7 entry daha
  • kendisini yıllardır takip ediyorum, onlarca ortak arkadaşımız var, onların anlattığı dedikodular sebebiyle dikkatimi çekmişti. öncelikle ilk başta kendisi için çok üzülüyordum, en yakınlarının hakkında anlattıkları, kişiliği hakkındaki yorumları çok üzücüydü. bunca rezilliğe rağmen hala beraber yatıp kalkmaya devam ettikleri için anlatılanların abartıldığını bile düşünmüştüm. zamanla insanları bir hikayeye inandırmayı başardı, queer, hak savunucusu, liberal, entellektüel genç yetenek personasını destekleyecek bir done yoktu ama kendisine gösterilen muhabbet akıl almaz düzeye ulaştı.

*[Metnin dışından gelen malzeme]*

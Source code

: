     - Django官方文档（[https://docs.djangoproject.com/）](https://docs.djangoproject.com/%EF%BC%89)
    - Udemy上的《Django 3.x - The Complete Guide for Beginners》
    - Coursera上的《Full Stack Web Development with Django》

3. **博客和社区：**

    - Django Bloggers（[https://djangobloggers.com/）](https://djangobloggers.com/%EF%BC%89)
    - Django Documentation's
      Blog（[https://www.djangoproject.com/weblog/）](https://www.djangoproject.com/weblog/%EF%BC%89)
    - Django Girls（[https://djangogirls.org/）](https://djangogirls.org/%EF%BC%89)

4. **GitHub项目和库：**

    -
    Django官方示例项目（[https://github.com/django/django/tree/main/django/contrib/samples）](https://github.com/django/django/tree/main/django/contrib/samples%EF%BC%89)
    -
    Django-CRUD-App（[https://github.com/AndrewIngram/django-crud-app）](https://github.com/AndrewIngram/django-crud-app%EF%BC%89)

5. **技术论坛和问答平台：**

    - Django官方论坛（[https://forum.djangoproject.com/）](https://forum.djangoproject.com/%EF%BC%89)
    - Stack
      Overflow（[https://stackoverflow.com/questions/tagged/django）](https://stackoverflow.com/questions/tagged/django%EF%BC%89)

    en yakınlarının anlattığından ve kendisiyle çeşitli sebeplerle muhattap olan insanların yaşadıklarından yola çıkarak söylemeliyim ki kendisini yalancılıkla, hırsızlıkla, iki yüzlülükle suçlayanların sayısı çok fazla.

    nihayetinde bunlar dedikodudur diye düşünürken, twitter’da hükümet destekli bir takım hesapların da desteğini alarak tecavüz mağduru olduğunu ilan etti. hepimiz mağdurun yanında olmak adına, kadının beyanı esastır diye düşünerek ona destek olduk. ortak tanıdıklara o günden beri soruyorum; ne zaman dava açacak? kendisi asla tecavüzle suçladığı eski iş arkadaşına dava açmadı ve bunu bir türlü aklım almadı. sora sora öğrendim ki, suçladığı kişi açıklamasında bahsettiği gibi iş arkadaşı falan değil eski sevgilisiymiş. bu da olabilir, insan sevgilisinin de tecavüzüne elbet uğrayabilir. fakat bunu neden söylemez? neden dava açmaz?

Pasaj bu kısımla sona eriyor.